● Required action
The word "begin" occurs in some lines of the listing. Copy those lines.

++++ Task inputs

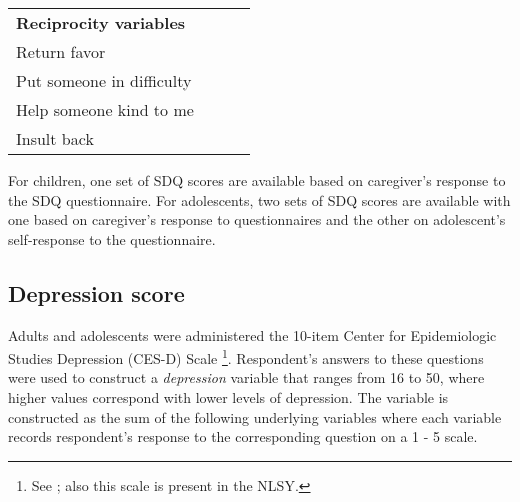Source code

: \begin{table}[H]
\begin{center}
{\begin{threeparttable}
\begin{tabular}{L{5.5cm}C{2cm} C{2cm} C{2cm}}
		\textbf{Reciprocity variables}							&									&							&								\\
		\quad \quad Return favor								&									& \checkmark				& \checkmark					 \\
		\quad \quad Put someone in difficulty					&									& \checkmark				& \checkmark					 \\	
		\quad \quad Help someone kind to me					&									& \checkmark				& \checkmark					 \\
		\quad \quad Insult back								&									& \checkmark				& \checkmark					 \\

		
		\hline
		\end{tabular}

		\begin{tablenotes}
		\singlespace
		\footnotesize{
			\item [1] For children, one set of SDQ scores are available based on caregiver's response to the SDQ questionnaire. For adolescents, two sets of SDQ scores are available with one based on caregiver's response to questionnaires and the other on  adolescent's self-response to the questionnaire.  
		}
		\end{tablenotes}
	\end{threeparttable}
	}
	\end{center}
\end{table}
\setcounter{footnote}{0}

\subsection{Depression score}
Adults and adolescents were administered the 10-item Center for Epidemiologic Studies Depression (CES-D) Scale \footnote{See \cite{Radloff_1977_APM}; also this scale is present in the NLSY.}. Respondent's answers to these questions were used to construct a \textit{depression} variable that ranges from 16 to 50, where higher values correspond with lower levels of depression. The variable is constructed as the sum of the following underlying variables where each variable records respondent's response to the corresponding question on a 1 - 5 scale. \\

++++++++
++++ Task inputs

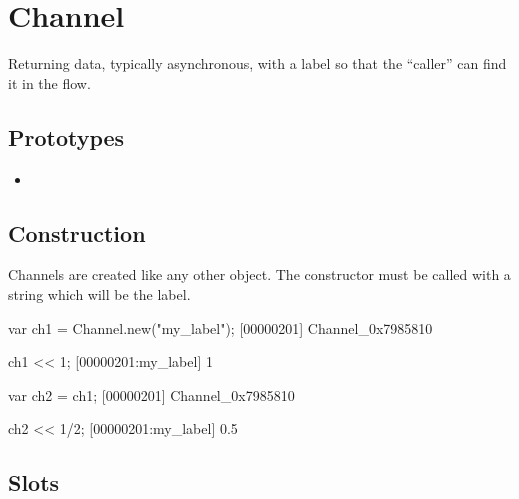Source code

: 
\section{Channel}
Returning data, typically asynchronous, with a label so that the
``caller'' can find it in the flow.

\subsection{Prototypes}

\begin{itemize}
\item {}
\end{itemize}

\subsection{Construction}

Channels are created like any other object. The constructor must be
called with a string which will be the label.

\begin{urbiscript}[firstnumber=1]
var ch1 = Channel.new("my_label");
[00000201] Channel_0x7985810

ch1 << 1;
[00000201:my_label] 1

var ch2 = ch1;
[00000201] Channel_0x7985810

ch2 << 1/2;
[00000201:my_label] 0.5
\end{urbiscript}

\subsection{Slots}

++++++++

● Task result
: \begin{table}[H]
\begin{center}
{\begin{threeparttable}
\begin{tabular}{L{5.5cm}C{2cm} C{2cm} C{2cm}}
		\begin{tablenotes}
\begin{itemize}
\begin{urbiscript}[firstnumber=1]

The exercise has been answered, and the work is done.